Rather than release her to a suitable dance partner as he had intended once they entered the ballroom, he took her in his arms for a waltz. It was painful to keep his gaze from the tempting swell of her breasts above the blue satin, the subtle rhythm of her delicate pulse beating at her throat, or to endure the warm feel of her tiny waist beneath his hand as he guided her in the close dance.
“I heard that you are a vampire,” Angelica said, gazing up at him with candid gypsy eyes.
He threw back his head and laughed, oblivious to the scandalized stares cast their way. “I am a man.”
The girl nodded. “I assumed so.”
“And why is that?” Ah, now shall come the contrived flirtation. Ian settled his features into an expression of detached boredom that was guaranteed to send ladies scurrying.
“I saw that you cast a reflection.” She was either too drunk to notice his disdain or very brave.
Her lush lips curved into a smile, and he found himself asking, “And if my image were not captured in the glass, what would you do?”
She grinned up at him. “I would of course ask you what such a thing is like, to be a vampire.”
Ian fought to conceal his shock and keep his voice level. “Why would you want to know such a thing? Would you want to be one?”
Angelica smiled as if they were discussing the latest Paris fashions. “I did not think about that. I only thought it would make a good story. I am a writer, you see.”
A good story. His jaw clenched in irritation as he thought of Polidori’s fabrication. A good story was what had landed him in this mess.
Thankfully, the music ended before she could continue her unconventional banter. “Thank you for the dance, Miss Winthrop.” He took her arm and escorted her to her mother.
“Mother, I believe you have met Lord Burnrath.” Angelica hiccupped.
Lady Margaret Winthrop nodded. “Y-your Grace,” she murmured. Her throne-room curtsy contrasted oddly with her panic-stricken face.
Ian smiled wryly as he bowed. “Lady Margaret.” No doubt she was terrified to see her delicate flower in the company of one with his questionable reputation.
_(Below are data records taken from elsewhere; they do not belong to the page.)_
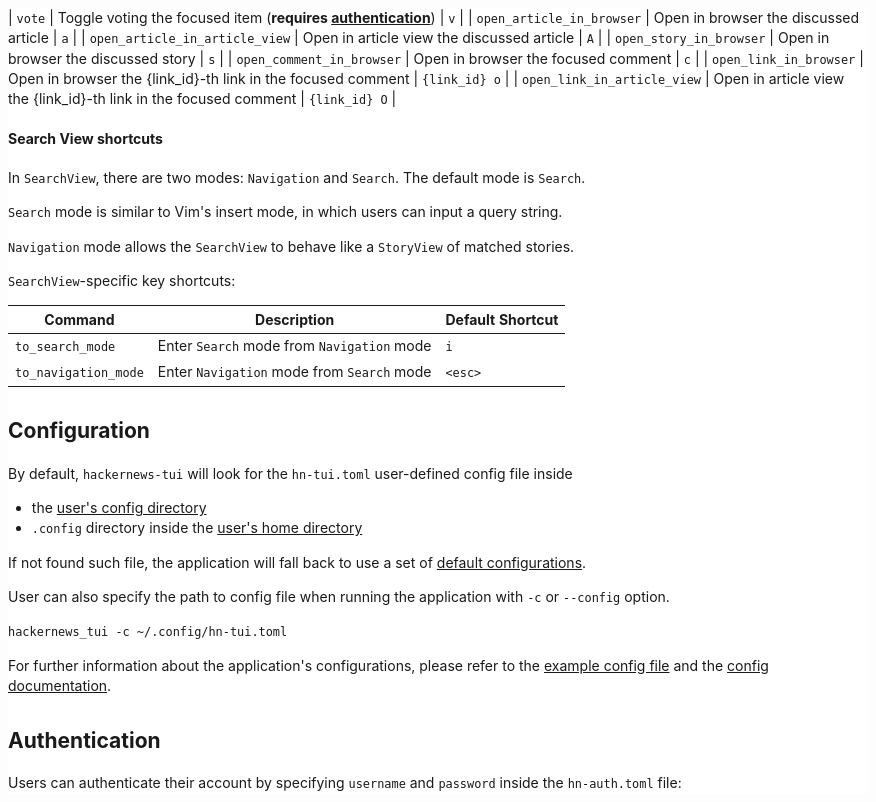 | `vote`                         | Toggle voting the focused item (**requires [authentication](#authentication)**) | `v`              |
| `open_article_in_browser`      | Open in browser the discussed article                                           | `a`              |
| `open_article_in_article_view` | Open in article view the discussed article                                      | `A`              |
| `open_story_in_browser`        | Open in browser the discussed story                                             | `s`              |
| `open_comment_in_browser`      | Open in browser the focused comment                                             | `c`              |
| `open_link_in_browser`         | Open in browser the {link_id}-th link in the focused comment                    | `{link_id} o`    |
| `open_link_in_article_view`    | Open in article view the {link_id}-th link in the focused comment               | `{link_id} O`    |

#### Search View shortcuts

In `SearchView`, there are two modes: `Navigation` and `Search`. The default mode is `Search`.

`Search` mode is similar to Vim's insert mode, in which users can input a query string.

`Navigation` mode allows the `SearchView` to behave like a `StoryView` of matched stories.

`SearchView`-specific key shortcuts:

| Command              | Description                                | Default Shortcut |
| -------------------- | ------------------------------------------ | ---------------- |
| `to_search_mode`     | Enter `Search` mode from `Navigation` mode | `i`              |
| `to_navigation_mode` | Enter `Navigation` mode from `Search` mode | `<esc>`          |

## Configuration

By default, `hackernews-tui` will look for the `hn-tui.toml` user-defined config file inside

- the [user's config directory](https://docs.rs/dirs-next/latest/dirs_next/fn.config_dir.html)
- `.config` directory inside the [user's home directory](https://docs.rs/dirs-next/latest/dirs_next/fn.home_dir.html)

If not found such file, the application will fall back to use a set of [default configurations](https://github.com/aome510/hackernews-TUI/blob/main/examples/hn-tui.toml).

User can also specify the path to config file when running the application with `-c` or `--config` option.

```shell
hackernews_tui -c ~/.config/hn-tui.toml
```

For further information about the application's configurations, please refer to the [example config file](https://github.com/aome510/hackernews-TUI/blob/main/examples/hn-tui.toml) and the [config documentation](https://github.com/aome510/hackernews-TUI/blob/main/config.md).

## Authentication

Users can authenticate their account by specifying `username` and `password` inside the `hn-auth.toml` file:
The Duchess of Wentworth beckoned him with a nod and he obeyed the summons, hoping to reassure the frightened mama. But Angelica seemed to command his attention for one last look. To his disbelief, the outrageous woman actually grinned at him.
He forced the impertinent baggage from his mind as he finished his dance with the hostess and bid her farewell.
Tonight he would gather together all of London’s vampires and command them to search for Dr. John Polidori. He must find out if this man knew the secrets of his kind. For if he did, the physician would have to be silenced… one way or the other.
His lips curved into a rueful smile as the butler handed him his topcoat and hat. It was unlikely that he would kill Polidori for the crimes of his wayward pen. The Elders frowned upon that practice in these modern times. Likely he would be required to Mark the upstart and have him watched for the rest of his life, or perhaps Ian would be encouraged to Change him. Still, wisdom dictated him to tell his subordinates as little as possible, the better to keep his options open.